[[ DATASET open ]]

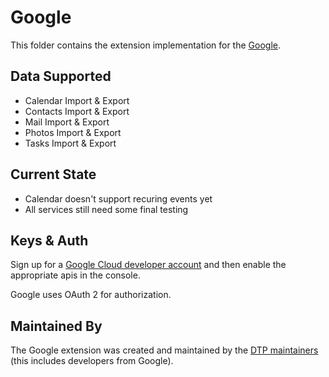# Google
This folder contains the extension implementation for the
[Google](https://www.google.com).

## Data Supported

 - Calendar Import & Export
 - Contacts Import & Export
 - Mail Import & Export
 - Photos Import & Export
 - Tasks Import & Export

## Current State

 - Calendar doesn't support recuring events yet
 - All services still need some final testing

## Keys & Auth

Sign up for a [Google Cloud developer account](https://console.developers.google.com/start)
and then enable the appropriate apis in the console.

Google uses OAuth 2 for authorization.

## Maintained By

The Google extension was created and maintained by the
[DTP maintainers](mailto:portability-maintainers@googlegroups.com)
(this includes developers from Google).
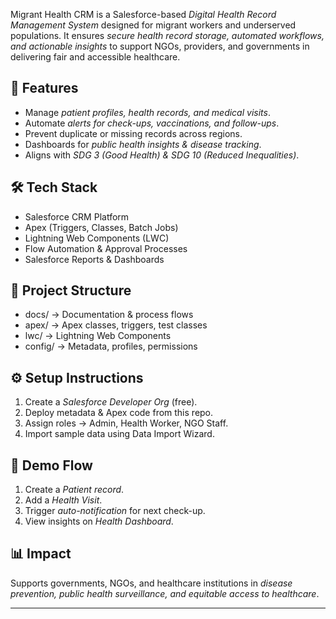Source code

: Migrant Health CRM is a Salesforce-based *Digital Health Record Management System* designed for migrant workers and underserved populations. It ensures *secure health record storage, automated workflows, and actionable insights* to support NGOs, providers, and governments in delivering fair and accessible healthcare.  

## 🚀 Features  
- Manage *patient profiles, health records, and medical visits*.  
- Automate *alerts for check-ups, vaccinations, and follow-ups*.  
- Prevent duplicate or missing records across regions.  
- Dashboards for *public health insights & disease tracking*.  
- Aligns with *SDG 3 (Good Health) & SDG 10 (Reduced Inequalities)*.  

## 🛠 Tech Stack  
- Salesforce CRM Platform  
- Apex (Triggers, Classes, Batch Jobs)  
- Lightning Web Components (LWC)  
- Flow Automation & Approval Processes  
- Salesforce Reports & Dashboards  

## 📂 Project Structure  
- docs/ → Documentation & process flows  
- apex/ → Apex classes, triggers, test classes  
- lwc/ → Lightning Web Components  
- config/ → Metadata, profiles, permissions  

## ⚙ Setup Instructions  
1. Create a *Salesforce Developer Org* (free).  
2. Deploy metadata & Apex code from this repo.  
3. Assign roles → Admin, Health Worker, NGO Staff.  
4. Import sample data using Data Import Wizard.  

## 🎥 Demo Flow  
1. Create a *Patient record*.  
2. Add a *Health Visit*.  
3. Trigger *auto-notification* for next check-up.  
4. View insights on *Health Dashboard*.  

## 📊 Impact  
Supports governments, NGOs, and healthcare institutions in *disease prevention, public health surveillance, and equitable access to healthcare*.  

---
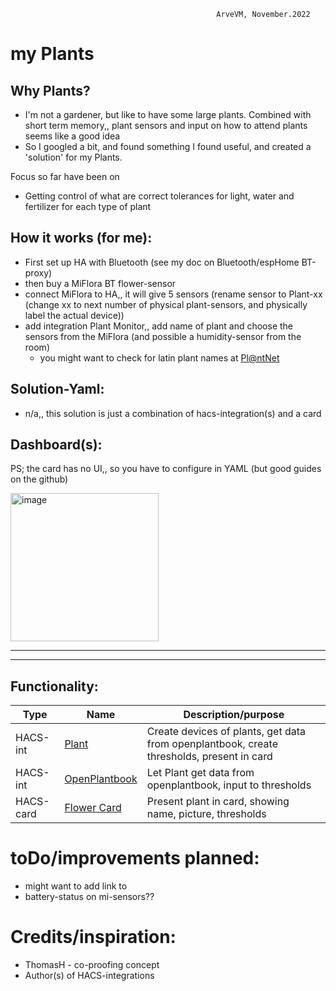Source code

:                                                   ArveVM, November.2022
# my Plants


## Why Plants? 
- I'm not a gardener, but like to have some large plants. Combined with short term memory,, plant sensors and input on how to attend plants seems like a good idea
- So I googled a bit, and found something I found useful, and created a 'solution' for my Plants.

Focus so far have been on 
- Getting control of what are correct tolerances for light, water and fertilizer for each type of plant


## How it works (for me):
- First set up HA with Bluetooth (see my doc on Bluetooth/espHome BT-proxy)
- then buy a MiFlora BT flower-sensor
- connect MiFlora to HA,, it will give 5 sensors    (rename sensor to Plant-xx (change xx to next number of physical plant-sensors, and physically label the actual device))
- add integration Plant Monitor,, add name of plant and choose the sensors from the MiFlora (and possible a humidity-sensor from the room)
  - you might want to check for latin plant names at [Pl@ntNet](https://identify.plantnet.org/the-plant-list/species)


## Solution-Yaml:
- n/a,, this solution is just a combination of hacs-integration(s) and a card

## Dashboard(s):
PS; the card has no UI,, so you have to configure in YAML (but good guides on the github)

<img width="237" alt="image" src="https://user-images.githubusercontent.com/96014323/199611333-dd8b233b-e725-45be-a5af-b119aa97d8f6.png">


---


---

## Functionality:


| Type      | Name                                       | Description/purpose |
| ----------| ------------------------------------------ | ------------------- |
|HACS-int   | [Plant](https://github.com/Olen/homeassistant-plant/) | Create devices of plants, get data from openplantbook, create thresholds, present in card
|HACS-int   | [ OpenPlantbook](https://github.com/Olen/home-assistant-openplantbook) | Let Plant get data from openplantbook, input to thresholds
|HACS-card  | [ Flower Card](https://github.com/Olen/lovelace-flower-card/) | Present plant in card, showing name, picture, thresholds




# toDo/improvements planned:
- might want to add link to 
- battery-status on mi-sensors??


# Credits/inspiration:
- ThomasH - co-proofing concept
- Author(s) of HACS-integrations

[[ DATASET closed ]]

Please write out exactly, and only, the lines from the beginning of the entries through the line containing "## Keys & Auth", including both and skipping all pictures.

# Google
This folder contains the extension implementation for the
[Google](https://www.google.com).

## Data Supported

 - Calendar Import & Export
 - Contacts Import & Export
 - Mail Import & Export
 - Photos Import & Export
 - Tasks Import & Export

## Current State

 - Calendar doesn't support recuring events yet
 - All services still need some final testing

## Keys & Auth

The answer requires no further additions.